● **What is needed**
Of the entries below, copy only those lines that contain the word "onkeyup".

Items from a dataset

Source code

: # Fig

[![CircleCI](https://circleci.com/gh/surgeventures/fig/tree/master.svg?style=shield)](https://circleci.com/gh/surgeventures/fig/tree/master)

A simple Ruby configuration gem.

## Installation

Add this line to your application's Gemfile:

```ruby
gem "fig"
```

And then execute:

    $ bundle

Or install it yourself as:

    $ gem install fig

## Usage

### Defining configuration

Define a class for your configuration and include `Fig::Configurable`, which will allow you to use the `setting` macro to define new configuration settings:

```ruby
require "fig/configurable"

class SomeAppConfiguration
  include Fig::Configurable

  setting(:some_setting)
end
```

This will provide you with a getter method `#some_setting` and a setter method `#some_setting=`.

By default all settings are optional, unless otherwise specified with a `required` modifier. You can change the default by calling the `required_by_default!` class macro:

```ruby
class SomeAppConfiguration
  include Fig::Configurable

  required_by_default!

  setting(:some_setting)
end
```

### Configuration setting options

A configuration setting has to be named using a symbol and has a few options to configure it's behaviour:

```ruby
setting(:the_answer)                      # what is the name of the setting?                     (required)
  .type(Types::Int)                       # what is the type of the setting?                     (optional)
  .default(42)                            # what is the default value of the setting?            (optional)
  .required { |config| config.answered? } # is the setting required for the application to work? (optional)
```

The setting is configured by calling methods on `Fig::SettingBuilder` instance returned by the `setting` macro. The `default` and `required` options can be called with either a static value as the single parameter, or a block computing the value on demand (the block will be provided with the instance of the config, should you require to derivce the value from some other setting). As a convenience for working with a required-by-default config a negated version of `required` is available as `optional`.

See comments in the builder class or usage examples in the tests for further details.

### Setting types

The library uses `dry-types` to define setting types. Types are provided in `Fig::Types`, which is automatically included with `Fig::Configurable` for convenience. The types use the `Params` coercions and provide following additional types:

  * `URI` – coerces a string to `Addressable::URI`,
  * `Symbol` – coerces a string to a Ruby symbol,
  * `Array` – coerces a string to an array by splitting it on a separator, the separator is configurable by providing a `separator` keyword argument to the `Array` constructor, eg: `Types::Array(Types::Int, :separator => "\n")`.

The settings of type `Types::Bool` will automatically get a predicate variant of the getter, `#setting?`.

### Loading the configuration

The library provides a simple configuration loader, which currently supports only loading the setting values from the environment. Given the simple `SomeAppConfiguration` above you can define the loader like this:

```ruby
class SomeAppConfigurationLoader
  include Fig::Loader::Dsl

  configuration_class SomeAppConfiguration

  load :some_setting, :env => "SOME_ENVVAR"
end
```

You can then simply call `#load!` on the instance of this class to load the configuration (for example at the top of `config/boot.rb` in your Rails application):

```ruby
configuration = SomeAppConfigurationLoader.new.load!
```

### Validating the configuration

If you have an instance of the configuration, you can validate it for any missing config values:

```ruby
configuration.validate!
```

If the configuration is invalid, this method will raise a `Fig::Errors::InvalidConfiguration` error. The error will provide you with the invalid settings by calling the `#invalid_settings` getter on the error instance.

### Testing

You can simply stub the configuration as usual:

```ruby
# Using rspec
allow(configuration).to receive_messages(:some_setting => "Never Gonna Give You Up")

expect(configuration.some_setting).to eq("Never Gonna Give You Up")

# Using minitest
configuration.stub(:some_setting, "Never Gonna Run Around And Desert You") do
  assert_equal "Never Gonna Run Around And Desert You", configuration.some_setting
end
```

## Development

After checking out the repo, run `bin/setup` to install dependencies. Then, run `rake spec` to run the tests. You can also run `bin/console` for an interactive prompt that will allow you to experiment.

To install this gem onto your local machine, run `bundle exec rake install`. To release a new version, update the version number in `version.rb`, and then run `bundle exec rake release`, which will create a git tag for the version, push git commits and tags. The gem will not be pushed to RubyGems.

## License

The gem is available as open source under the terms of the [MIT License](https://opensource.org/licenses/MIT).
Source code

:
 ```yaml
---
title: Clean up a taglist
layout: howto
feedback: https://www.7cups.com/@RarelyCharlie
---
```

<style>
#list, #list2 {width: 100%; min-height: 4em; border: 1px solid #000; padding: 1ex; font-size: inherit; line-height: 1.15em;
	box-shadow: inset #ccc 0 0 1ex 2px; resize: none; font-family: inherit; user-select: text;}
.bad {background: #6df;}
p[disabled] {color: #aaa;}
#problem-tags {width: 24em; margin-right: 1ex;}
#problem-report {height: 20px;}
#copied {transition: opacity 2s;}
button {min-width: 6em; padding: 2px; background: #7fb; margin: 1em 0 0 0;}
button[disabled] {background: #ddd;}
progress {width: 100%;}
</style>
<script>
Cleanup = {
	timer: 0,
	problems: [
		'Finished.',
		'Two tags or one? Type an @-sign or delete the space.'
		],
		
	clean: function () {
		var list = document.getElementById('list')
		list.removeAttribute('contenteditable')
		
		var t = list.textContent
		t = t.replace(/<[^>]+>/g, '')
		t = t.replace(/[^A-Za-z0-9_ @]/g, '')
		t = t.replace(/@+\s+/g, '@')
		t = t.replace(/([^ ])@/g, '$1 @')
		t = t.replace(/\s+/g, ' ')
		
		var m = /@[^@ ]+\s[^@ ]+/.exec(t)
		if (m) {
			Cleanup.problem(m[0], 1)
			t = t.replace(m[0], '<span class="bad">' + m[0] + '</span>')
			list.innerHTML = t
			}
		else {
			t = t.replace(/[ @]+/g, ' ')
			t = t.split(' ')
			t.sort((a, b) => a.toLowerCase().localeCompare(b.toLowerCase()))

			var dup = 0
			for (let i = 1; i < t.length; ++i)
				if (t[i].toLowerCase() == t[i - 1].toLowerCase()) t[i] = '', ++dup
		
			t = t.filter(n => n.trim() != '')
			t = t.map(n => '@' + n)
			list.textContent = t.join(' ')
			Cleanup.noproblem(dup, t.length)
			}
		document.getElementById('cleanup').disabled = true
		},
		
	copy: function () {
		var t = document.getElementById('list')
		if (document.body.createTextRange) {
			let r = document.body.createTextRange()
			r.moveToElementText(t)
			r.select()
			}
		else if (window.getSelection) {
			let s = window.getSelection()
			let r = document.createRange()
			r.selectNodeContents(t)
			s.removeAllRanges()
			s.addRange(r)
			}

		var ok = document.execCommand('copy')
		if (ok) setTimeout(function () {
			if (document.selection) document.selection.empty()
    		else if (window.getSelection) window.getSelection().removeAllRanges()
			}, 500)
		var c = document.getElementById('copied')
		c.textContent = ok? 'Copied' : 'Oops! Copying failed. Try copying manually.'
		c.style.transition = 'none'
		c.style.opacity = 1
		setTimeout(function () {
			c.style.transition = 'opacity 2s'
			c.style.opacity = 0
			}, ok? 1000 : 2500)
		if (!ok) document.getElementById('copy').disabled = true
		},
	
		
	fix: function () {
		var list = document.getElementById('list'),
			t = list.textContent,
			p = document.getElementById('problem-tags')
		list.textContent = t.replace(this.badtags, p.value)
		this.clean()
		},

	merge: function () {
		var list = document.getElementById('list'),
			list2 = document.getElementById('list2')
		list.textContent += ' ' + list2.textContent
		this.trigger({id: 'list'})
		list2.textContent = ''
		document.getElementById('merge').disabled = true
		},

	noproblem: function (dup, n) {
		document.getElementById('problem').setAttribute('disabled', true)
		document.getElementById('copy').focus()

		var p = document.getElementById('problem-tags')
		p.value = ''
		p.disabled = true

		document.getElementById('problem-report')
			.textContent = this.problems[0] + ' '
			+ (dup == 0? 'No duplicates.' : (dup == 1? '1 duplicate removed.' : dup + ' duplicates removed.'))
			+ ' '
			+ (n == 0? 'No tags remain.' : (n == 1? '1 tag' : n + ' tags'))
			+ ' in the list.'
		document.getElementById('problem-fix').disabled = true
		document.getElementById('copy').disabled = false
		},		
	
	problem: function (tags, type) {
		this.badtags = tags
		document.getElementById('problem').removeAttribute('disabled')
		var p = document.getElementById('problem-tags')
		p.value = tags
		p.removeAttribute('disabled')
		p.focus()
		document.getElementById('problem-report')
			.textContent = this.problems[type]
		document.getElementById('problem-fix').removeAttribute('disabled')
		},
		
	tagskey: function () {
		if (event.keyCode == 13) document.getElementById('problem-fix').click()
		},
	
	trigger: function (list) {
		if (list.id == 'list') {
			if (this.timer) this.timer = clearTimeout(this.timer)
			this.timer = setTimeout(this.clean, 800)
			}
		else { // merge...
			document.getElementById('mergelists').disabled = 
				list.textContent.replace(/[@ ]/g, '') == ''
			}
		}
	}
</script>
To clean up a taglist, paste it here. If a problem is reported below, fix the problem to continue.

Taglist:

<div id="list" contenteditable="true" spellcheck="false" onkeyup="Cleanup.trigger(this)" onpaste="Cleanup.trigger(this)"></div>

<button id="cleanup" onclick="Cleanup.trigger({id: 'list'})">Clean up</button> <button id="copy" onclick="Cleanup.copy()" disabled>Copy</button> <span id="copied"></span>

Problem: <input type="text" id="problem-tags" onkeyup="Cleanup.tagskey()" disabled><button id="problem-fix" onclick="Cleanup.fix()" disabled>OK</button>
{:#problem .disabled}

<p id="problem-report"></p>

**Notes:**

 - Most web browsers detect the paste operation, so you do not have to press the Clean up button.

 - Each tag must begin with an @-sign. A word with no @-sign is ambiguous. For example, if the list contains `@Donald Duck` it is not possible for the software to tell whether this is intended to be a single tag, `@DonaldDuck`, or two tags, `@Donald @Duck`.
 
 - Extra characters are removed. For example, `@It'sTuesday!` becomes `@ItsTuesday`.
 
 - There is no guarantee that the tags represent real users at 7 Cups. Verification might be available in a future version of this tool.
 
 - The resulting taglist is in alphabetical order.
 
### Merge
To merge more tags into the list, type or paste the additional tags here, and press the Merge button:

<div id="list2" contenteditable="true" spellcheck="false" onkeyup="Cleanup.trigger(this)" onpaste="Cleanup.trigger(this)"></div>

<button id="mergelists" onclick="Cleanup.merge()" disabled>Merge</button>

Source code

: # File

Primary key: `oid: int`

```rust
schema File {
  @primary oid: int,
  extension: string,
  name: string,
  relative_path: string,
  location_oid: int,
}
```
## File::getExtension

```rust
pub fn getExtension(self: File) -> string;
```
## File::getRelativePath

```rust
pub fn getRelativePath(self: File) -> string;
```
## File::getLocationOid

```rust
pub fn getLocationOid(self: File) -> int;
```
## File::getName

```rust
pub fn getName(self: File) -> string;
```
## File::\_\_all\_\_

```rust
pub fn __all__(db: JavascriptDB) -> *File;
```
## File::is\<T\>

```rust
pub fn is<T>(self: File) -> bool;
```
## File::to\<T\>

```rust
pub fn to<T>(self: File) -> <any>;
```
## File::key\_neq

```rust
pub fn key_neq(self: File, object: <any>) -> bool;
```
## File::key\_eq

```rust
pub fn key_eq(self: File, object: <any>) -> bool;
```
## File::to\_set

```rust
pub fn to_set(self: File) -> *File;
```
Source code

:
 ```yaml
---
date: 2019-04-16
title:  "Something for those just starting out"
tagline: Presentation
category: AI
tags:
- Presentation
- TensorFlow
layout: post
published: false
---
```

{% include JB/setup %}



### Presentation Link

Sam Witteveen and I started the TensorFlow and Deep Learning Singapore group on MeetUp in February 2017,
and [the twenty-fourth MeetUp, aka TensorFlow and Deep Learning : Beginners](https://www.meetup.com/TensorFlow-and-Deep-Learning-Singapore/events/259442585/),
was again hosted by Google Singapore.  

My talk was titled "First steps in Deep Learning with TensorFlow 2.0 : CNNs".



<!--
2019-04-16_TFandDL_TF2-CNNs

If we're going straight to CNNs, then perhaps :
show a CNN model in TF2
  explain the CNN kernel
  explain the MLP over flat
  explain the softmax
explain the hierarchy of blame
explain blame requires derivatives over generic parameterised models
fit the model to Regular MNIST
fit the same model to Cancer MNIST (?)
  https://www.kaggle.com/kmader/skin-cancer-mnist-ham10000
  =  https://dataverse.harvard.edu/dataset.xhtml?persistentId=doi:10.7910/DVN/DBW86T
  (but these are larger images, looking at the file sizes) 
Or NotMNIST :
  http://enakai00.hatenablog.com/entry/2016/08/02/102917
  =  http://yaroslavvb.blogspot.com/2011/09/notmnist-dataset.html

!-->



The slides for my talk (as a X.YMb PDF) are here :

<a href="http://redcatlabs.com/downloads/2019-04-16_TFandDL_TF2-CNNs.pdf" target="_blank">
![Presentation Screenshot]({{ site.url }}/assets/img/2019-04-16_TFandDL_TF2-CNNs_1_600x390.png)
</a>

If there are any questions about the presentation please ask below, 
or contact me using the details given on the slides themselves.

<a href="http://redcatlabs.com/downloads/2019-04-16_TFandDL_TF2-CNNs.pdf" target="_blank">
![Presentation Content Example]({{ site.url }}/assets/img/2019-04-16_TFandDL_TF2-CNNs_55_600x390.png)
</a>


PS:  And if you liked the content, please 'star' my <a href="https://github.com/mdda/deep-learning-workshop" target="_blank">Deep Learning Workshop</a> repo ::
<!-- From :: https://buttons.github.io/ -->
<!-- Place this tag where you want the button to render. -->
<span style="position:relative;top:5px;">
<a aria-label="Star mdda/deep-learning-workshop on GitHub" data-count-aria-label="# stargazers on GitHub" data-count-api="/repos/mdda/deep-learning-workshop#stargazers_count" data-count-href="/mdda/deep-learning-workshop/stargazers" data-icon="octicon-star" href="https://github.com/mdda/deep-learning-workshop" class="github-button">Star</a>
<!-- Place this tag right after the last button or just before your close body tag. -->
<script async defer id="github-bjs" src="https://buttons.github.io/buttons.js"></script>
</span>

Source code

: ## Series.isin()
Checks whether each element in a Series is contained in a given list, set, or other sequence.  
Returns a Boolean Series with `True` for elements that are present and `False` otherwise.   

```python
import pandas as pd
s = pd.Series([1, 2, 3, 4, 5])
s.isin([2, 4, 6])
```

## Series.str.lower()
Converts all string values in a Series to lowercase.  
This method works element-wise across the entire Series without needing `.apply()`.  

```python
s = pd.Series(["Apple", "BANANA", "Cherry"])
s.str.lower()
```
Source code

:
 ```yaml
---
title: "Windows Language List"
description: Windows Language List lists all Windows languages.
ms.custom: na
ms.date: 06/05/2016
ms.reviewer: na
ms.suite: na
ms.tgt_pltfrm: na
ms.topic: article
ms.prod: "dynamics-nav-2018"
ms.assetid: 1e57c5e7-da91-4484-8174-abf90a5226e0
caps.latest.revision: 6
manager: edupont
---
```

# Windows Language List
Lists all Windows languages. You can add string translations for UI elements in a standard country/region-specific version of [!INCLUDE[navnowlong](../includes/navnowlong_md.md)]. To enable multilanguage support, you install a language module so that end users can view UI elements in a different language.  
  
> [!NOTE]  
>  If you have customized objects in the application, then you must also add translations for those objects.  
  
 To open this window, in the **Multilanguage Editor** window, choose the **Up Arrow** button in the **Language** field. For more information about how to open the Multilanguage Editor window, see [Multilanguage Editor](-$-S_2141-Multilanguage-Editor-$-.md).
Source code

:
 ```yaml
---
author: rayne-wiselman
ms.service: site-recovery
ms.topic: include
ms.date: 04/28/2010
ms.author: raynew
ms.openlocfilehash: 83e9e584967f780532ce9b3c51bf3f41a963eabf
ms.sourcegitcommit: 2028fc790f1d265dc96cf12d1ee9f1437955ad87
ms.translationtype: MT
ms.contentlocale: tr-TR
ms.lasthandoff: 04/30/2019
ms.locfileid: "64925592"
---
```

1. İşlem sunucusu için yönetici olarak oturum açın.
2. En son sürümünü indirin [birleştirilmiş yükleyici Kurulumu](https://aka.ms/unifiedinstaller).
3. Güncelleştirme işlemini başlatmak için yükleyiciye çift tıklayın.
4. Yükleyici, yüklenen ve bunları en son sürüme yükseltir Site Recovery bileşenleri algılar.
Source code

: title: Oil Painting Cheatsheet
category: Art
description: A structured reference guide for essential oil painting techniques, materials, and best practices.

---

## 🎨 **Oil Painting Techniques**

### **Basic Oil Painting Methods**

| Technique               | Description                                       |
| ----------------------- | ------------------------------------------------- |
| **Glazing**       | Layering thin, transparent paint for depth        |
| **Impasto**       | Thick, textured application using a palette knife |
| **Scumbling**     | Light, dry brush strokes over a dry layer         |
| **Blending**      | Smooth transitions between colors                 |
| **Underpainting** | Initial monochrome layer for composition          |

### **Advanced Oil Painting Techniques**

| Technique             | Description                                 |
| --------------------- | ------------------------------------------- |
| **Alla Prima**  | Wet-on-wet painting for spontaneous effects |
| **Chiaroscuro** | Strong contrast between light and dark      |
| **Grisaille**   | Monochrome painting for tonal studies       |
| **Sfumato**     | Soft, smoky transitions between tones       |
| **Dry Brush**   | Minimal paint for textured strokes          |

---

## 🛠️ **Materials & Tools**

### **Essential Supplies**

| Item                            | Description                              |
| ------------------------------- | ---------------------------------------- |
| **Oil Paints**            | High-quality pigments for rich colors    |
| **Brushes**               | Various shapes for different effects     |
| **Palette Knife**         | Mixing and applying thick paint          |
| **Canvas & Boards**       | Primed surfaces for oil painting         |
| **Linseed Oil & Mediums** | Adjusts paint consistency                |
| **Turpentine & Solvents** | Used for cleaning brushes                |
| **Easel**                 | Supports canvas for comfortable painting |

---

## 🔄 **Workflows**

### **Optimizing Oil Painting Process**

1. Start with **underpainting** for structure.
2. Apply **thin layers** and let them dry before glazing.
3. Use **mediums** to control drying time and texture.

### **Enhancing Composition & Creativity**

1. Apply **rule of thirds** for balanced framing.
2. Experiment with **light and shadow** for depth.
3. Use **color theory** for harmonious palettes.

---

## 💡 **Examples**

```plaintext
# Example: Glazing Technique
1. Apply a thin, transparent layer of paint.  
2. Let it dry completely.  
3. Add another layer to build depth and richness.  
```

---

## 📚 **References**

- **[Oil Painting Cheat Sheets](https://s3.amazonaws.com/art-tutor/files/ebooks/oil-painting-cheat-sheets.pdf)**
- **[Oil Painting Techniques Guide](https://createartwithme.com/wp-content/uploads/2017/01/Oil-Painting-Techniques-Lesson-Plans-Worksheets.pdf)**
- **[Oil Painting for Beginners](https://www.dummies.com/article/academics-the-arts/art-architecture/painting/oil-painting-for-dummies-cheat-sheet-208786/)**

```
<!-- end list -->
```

● **Solution to this problem**
<div id="list" contenteditable="true" spellcheck="false" onkeyup="Cleanup.trigger(this)" onpaste="Cleanup.trigger(this)"></div>
Problem: <input type="text" id="problem-tags" onkeyup="Cleanup.tagskey()" disabled><button id="problem-fix" onclick="Cleanup.fix()" disabled>OK</button>
<div id="list2" contenteditable="true" spellcheck="false" onkeyup="Cleanup.trigger(this)" onpaste="Cleanup.trigger(this)"></div>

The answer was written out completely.